» Exercise details
Each line in the records below that has the word "Science" should be copied.

Dataset entries
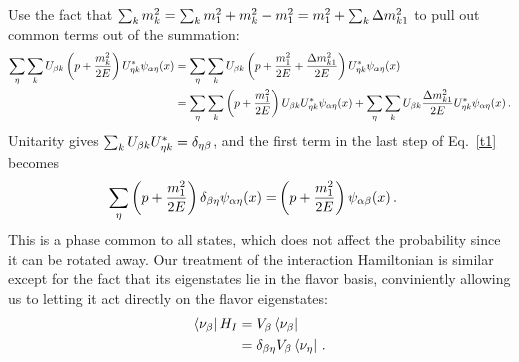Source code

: \documentclass[draft=True]{revtex4-2}
\begin{document}
Use the fact that $\sum_k m_k^2 = \sum_k m_1^2 + m^2_k - m^2_1 = m_1^2 + \sum_k \dm_{k1}$ to pull out common terms out of the summation:
\begin{align}\label{eq:t1}
    \sum_\eta \sum_k U_{\b k} \left(p + \frac{m^2_k}{2E}\right) U^*_{\eta k} \psi_{\a\eta}(x) &= \sum_\eta \sum_k U_{\b k} \left(p + \frac{m^2_1}{2E} + \frac{\dm_{k1}}{2E}\right) U^*_{\eta k} \psi_{\a\eta}(x) \nonumber \\
    &= \sum_\eta\sum_k \left(p + \frac{m^2_1}{2E}\right) U_{\b k} U^*_{\eta k} \psi_{\a\eta}(x) + \sum_\eta\sum_k U_{\b k} \frac{\dm_{k1}}{2E} U^*_{\eta k} \psi_{\a\eta}(x)\,.
\end{align}
Unitarity gives $ \sum_k U_{\beta k} U^*_{\eta k} = \delta_{\eta\beta}$, and the first term in the last step of Eq.~\ref{t1} becomes
\begin{align}
    \sum_\eta \left(p + \frac{m^2_1}{2E}\right) \delta_{\beta \eta} \psi_{\alpha\eta}(x)
    =& \left(p + \frac{m^2_1}{2E}\right) \psi_{\alpha\beta}(x)\,.
\end{align}
This is a phase common to all states, which does not affect the probability since it can be rotated away.
Our treatment of the interaction Hamiltonian is similar except for the fact that its eigenstates lie in the flavor basis, conviniently allowing us
to letting it act directly on the flavor eigenstates:
\begin{align}
    \bra{\nu_{\beta}}H_I &= V_\beta \bra{\nu_{\beta}} \nonumber\\
                    &= \delta_{\beta\eta} V_\beta \bra{\nu_\eta}\,.
\end{align}  
%
%
\end{document}
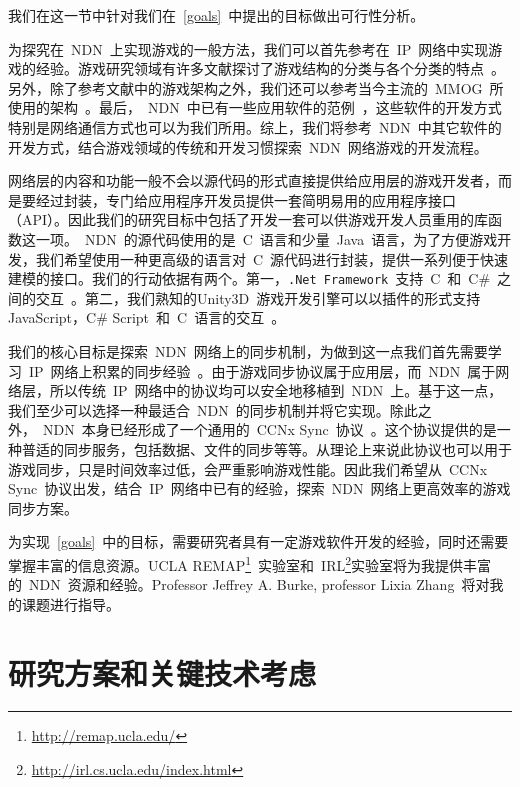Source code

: 我们在这一节中针对我们在~\ref{goals}~中提出的目标做出可行性分析。

为探究在~NDN~上实现游戏的一般方法，我们可以首先参考在~IP~网络中实现游戏的经验。游戏研究领域有许多文献探讨了游戏结构的分类与各个分类的特点~\cite{Ferretti2005, cr, p2p1, p2p2}。另外，除了参考文献中的游戏架构之外，我们还可以参考当今主流的~MMOG~所使用的架构~\cite{WoW, quake}。最后，~NDN~中已有一些应用软件的范例~\cite{Zact, Zhu2011, andana, vehicle, voccn}，这些软件的开发方式特别是网络通信方式也可以为我们所用。综上，我们将参考~NDN~中其它软件的开发方式，结合游戏领域的传统和开发习惯探索~NDN~网络游戏的开发流程。

网络层的内容和功能一般不会以源代码的形式直接提供给应用层的游戏开发者，而是要经过封装，专门给应用程序开发员提供一套简明易用的应用程序接口（API）。因此我们的研究目标中包括了开发一套可以供游戏开发人员重用的库函数这一项。~NDN~的源代码使用的是~C~语言和少量~Java~语言，为了方便游戏开发，我们希望使用一种更高级的语言对~C~源代码进行封装，提供一系列便于快速建模的接口。我们的行动依据有两个。第一，\verb|.Net Framework|~支持~C~和~C\#~之间的交互~\cite{interop}。第二，我们熟知的Unity3D{\tm}~游戏开发引擎可以以插件的形式支持JavaScript，C\# Script~和~C~语言的交互~\cite{plugin}。

我们的核心目标是探索~NDN~网络上的同步机制，为做到这一点我们首先需要学习~IP~网络上积累的同步经验~\cite{bryant, chandy, mimaze, hla, lockstep, fixed-bucket, Ferretti2005}。由于游戏同步协议属于应用层，而~NDN~属于网络层，所以传统~IP~网络中的协议均可以安全地移植到~NDN~上。基于这一点，我们至少可以选择一种最适合~NDN~的同步机制并将它实现。除此之外，~NDN~本身已经形成了一个通用的~CCNx Sync~协议~\cite{CCNxSync}。这个协议提供的是一种普适的同步服务，包括数据、文件的同步等等。从理论上来说此协议也可以用于游戏同步，只是时间效率过低，会严重影响游戏性能。因此我们希望从~CCNx Sync~协议出发，结合~IP~网络中已有的经验，探索~NDN~网络上更高效率的游戏同步方案。

为实现~\ref{goals}~中的目标，需要研究者具有一定游戏软件开发的经验，同时还需要掌握丰富的信息资源。UCLA REMAP\footnote{\url{http://remap.ucla.edu/}}~实验室和~IRL\footnote{\url{http://irl.cs.ucla.edu/index.html}}实验室将为我提供丰富的~NDN~资源和经验。Professor Jeffrey A. Burke, professor Lixia Zhang~将对我的课题进行指导。


\section{研究方案和关键技术考虑}

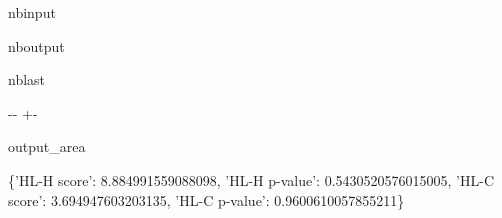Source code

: \documentclass[letterpaper,10pt,english]{sphinxmanual}
\begin{document}
\begin{sphinxuseclass}{nbinput}
{
\begin{sphinxVerbatim}[commandchars=\\\{\}]
\llap{\color{nbsphinxin}[3]:\,\hspace{\fboxrule}\hspace{\fboxsep}}
   
  
  \PYG{p}{[} \PYG{p}{]}
\end{sphinxVerbatim}
}

\end{sphinxuseclass}
\begin{sphinxuseclass}{nboutput}
\begin{sphinxuseclass}{nblast}
{

\kern-\sphinxverbatimsmallskipamount\kern-\baselineskip
\kern+\FrameHeightAdjust\kern-\fboxrule
\vspace{\nbsphinxcodecellspacing}

\begin{sphinxuseclass}{output_area}
\begin{sphinxuseclass}{}


\begin{sphinxVerbatim}[commandchars=\\\{\}]
\llap{\color{nbsphinxout}[3]:\,\hspace{\fboxrule}\hspace{\fboxsep}}\{'HL-H score': 8.884991559088098,
 'HL-H p-value': 0.5430520576015005,
 'HL-C score': 3.694947603203135,
 'HL-C p-value': 0.9600610057855211\}
\end{sphinxVerbatim}



\end{sphinxuseclass}
\end{sphinxuseclass}
}

\end{sphinxuseclass}
\end{sphinxuseclass}
\end{document}
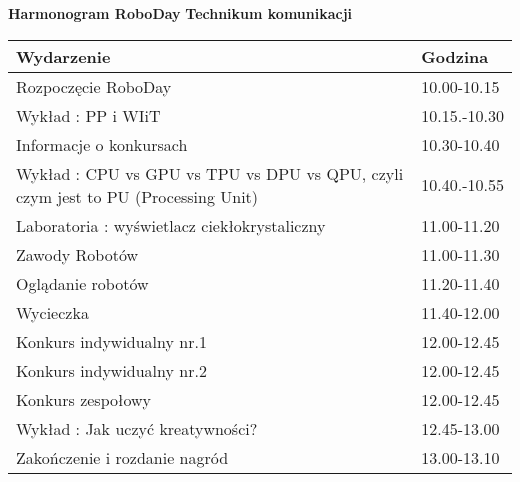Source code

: \documentclass{article}
\begin{document}
\begin{center}
\Large\textbf{Harmonogram RoboDay}
\large\textbf{Technikum komunikacji}
\end{center}
\vspace{1cm}
\begin{center}
\begin{tabular}{|l|l|}
\hline
\textbf{Wydarzenie} & \textbf{Godzina} \\
\hline
Rozpoczęcie RoboDay & 10.00-10.15 \\
\hline
Wykład : PP i WIiT & 10.15.-10.30 \\
\hline
Informacje o konkursach & 10.30-10.40 \\
\hline
Wykład : CPU vs GPU vs TPU vs DPU vs QPU, czyli czym jest to PU (Processing Unit) & 10.40.-10.55 \\
\hline
Laboratoria : wyświetlacz ciekłokrystaliczny & 11.00-11.20 \\
\hline
Zawody Robotów & 11.00-11.30 \\
\hline
Oglądanie robotów & 11.20-11.40 \\
\hline
Wycieczka & 11.40-12.00 \\
\hline
Konkurs indywidualny nr.1 & 12.00-12.45 \\
\hline
Konkurs indywidualny nr.2 & 12.00-12.45 \\
\hline
Konkurs zespołowy & 12.00-12.45 \\
\hline
Wykład : Jak uczyć kreatywności? & 12.45-13.00 \\
\hline
Zakończenie i rozdanie nagród & 13.00-13.10 \\
\hline
\end{tabular}
\end{center}
\end{document}
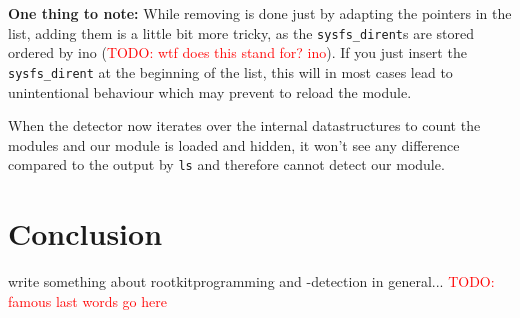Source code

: \documentclass[10pt, letterpaper]{article}
\newcommand{\todo}[1]{\textcolor{red}{TODO: #1}}
\begin{document}
\textbf{One thing to note:} While removing is done just by adapting the pointers in the list, adding them is a little bit more tricky, as 
the \texttt{sysfs\_dirent}s are stored ordered by ino (\todo{wtf does this stand for? ino}). If you just insert the \texttt{sysfs\_dirent} at the beginning of the list, this will in most cases lead to unintentional behaviour which may prevent to reload the module.

When the detector now iterates over the internal datastructures to count the modules and our module is loaded and hidden, it won't see any difference compared to the output by \texttt{ls} and therefore cannot detect our module.

\section{Conclusion}
write something about rootkitprogramming and -detection in general...
\todo{famous last words go here}
\end{document}
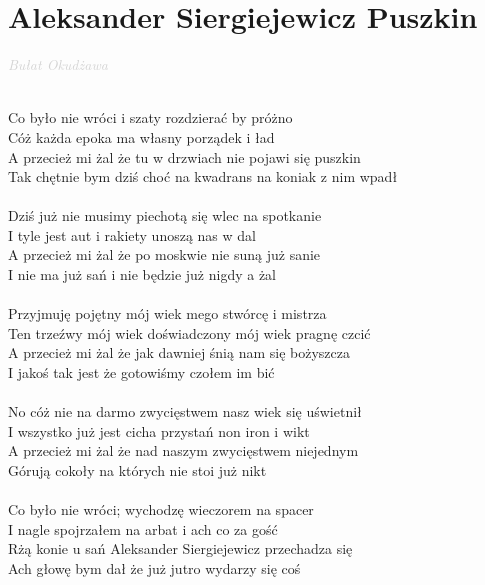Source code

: \documentclass[a5paper, 10pt]{book}
\begin{document}
\newpage
\section{Aleksander Siergiejewicz Puszkin}\textcolor{lightgray}{\textit{Bułat Okudżawa}}\\~\\
\begin{minipage}[t]{0.8\textwidth}
Co było nie wróci i szaty rozdzierać by próżno\\
Cóż każda epoka ma własny porządek i ład\\
A przecież mi żal że tu w drzwiach nie pojawi się puszkin\\
Tak chętnie bym dziś choć na kwadrans na koniak z nim wpadł\\
\\
Dziś już nie musimy piechotą się wlec na spotkanie\\
I tyle jest aut i rakiety unoszą nas w dal\\
A przecież mi żal że po moskwie nie suną już sanie\\
I nie ma już sań i nie będzie już nigdy a żal\\
\\
Przyjmuję pojętny mój wiek mego stwórcę i mistrza\\
Ten trzeźwy mój wiek doświadczony mój wiek pragnę czcić\\
A przecież mi żal że jak dawniej śnią nam się bożyszcza\\
I jakoś tak jest że gotowiśmy czołem im bić\\
\\
No cóż nie na darmo zwycięstwem nasz wiek się uświetnił\\
I wszystko już jest cicha przystań non iron i wikt\\
A przecież mi żal że nad naszym zwycięstwem niejednym\\
Górują cokoły na których nie stoi już nikt\\
\\
Co było nie wróci; wychodzę wieczorem na spacer\\
I nagle spojrzałem na arbat i ach co za gość\\
Rżą konie u sań Aleksander Siergiejewicz przechadza się\\
Ach głowę bym dał że już jutro wydarzy się coś\\
\end{minipage}
\end{document}
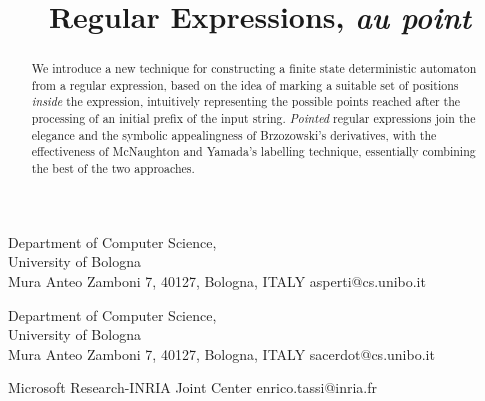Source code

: \documentclass[preprint]{sigplanconf}
\begin{document}
\titlebanner{}   

\title{Regular Expressions, {\em au point}\\}

           {Department of Computer Science, \\
            University of Bologna\\
            Mura Anteo Zamboni 7, 40127, Bologna, ITALY}
           {asperti@cs.unibo.it}

           {Department of Computer Science,\\
	   University of Bologna\\
            Mura Anteo Zamboni 7, 40127, Bologna, ITALY}
           {sacerdot@cs.unibo.it}

           {Microsoft Research-INRIA Joint Center}
           {enrico.tassi@inria.fr}



\maketitle

\begin{abstract}
We introduce a new technique for constructing a finite state 
deterministic automaton from a regular expression, based on the idea 
of marking a suitable set of positions {\em inside} the expression,
intuitively representing the possible points reached after the 
processing of an initial prefix of the 
input string. {\em Pointed} regular expressions
join the elegance and the symbolic appealingness of Brzozowski's
derivatives, with the effectiveness of McNaughton and Yamada's
labelling technique, essentially combining the best of the two 
approaches. 
\end{abstract}



\end{document}

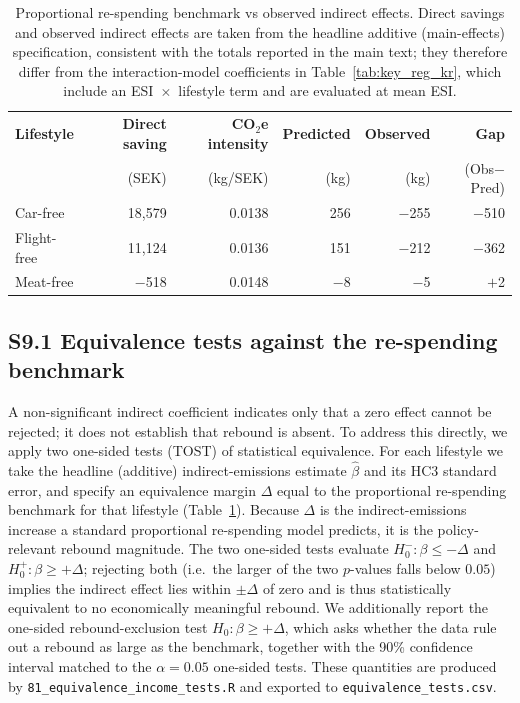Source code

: \documentclass[12pt]{article}
\begin{document}
\begin{table}[!htbp]
\centering
\small
\caption{Proportional re-spending benchmark vs observed indirect effects. Direct savings and observed indirect effects are taken from the headline additive (main-effects) specification, consistent with the totals reported in the main text; they therefore differ from the interaction-model coefficients in Table~\ref{tab:key_reg_kr}, which include an ESI~$\times$~lifestyle term and are evaluated at mean ESI.}
\label{tab:benchmark_rebound}
\begin{tabular}{lrrrrr}
\toprule
\textbf{Lifestyle} & \textbf{Direct saving} & \textbf{CO$_2$e intensity} & \textbf{Predicted} & \textbf{Observed} & \textbf{Gap} \\
 & (SEK) & (kg/SEK) & (kg) & (kg) & (Obs$-$Pred) \\
\midrule
Car-free & 18{,}579 & 0.0138 & 256 & $-$255 & $-$510 \\
Flight-free & 11{,}124 & 0.0136 & 151 & $-$212 & $-$362 \\
Meat-free & $-$518 & 0.0148 & $-$8 & $-$5 & $+$2 \\
\bottomrule
\end{tabular}
\end{table}

\subsection*{S9.1 Equivalence tests against the re-spending benchmark}

A non-significant indirect coefficient indicates only that a zero effect cannot be rejected; it does not establish that rebound is absent. To address this directly, we apply two one-sided tests (TOST) of statistical equivalence. For each lifestyle we take the headline (additive) indirect-emissions estimate $\hat\beta$ and its HC3 standard error, and specify an equivalence margin $\Delta$ equal to the proportional re-spending benchmark for that lifestyle (Table~\ref{tab:benchmark_rebound}). Because $\Delta$ is the indirect-emissions increase a standard proportional re-spending model predicts, it is the policy-relevant rebound magnitude. The two one-sided tests evaluate $H_0^{-}:\beta \le -\Delta$ and $H_0^{+}:\beta \ge +\Delta$; rejecting both (i.e.\ the larger of the two $p$-values falls below $0.05$) implies the indirect effect lies within $\pm\Delta$ of zero and is thus statistically equivalent to no economically meaningful rebound. We additionally report the one-sided rebound-exclusion test $H_0:\beta \ge +\Delta$, which asks whether the data rule out a rebound as large as the benchmark, together with the 90\% confidence interval matched to the $\alpha=0.05$ one-sided tests. These quantities are produced by \texttt{81\_equivalence\_income\_tests.R} and exported to \texttt{equivalence\_tests.csv}.
\end{document}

» Reply
           {Department of Computer Science, \\
           {Department of Computer Science,\\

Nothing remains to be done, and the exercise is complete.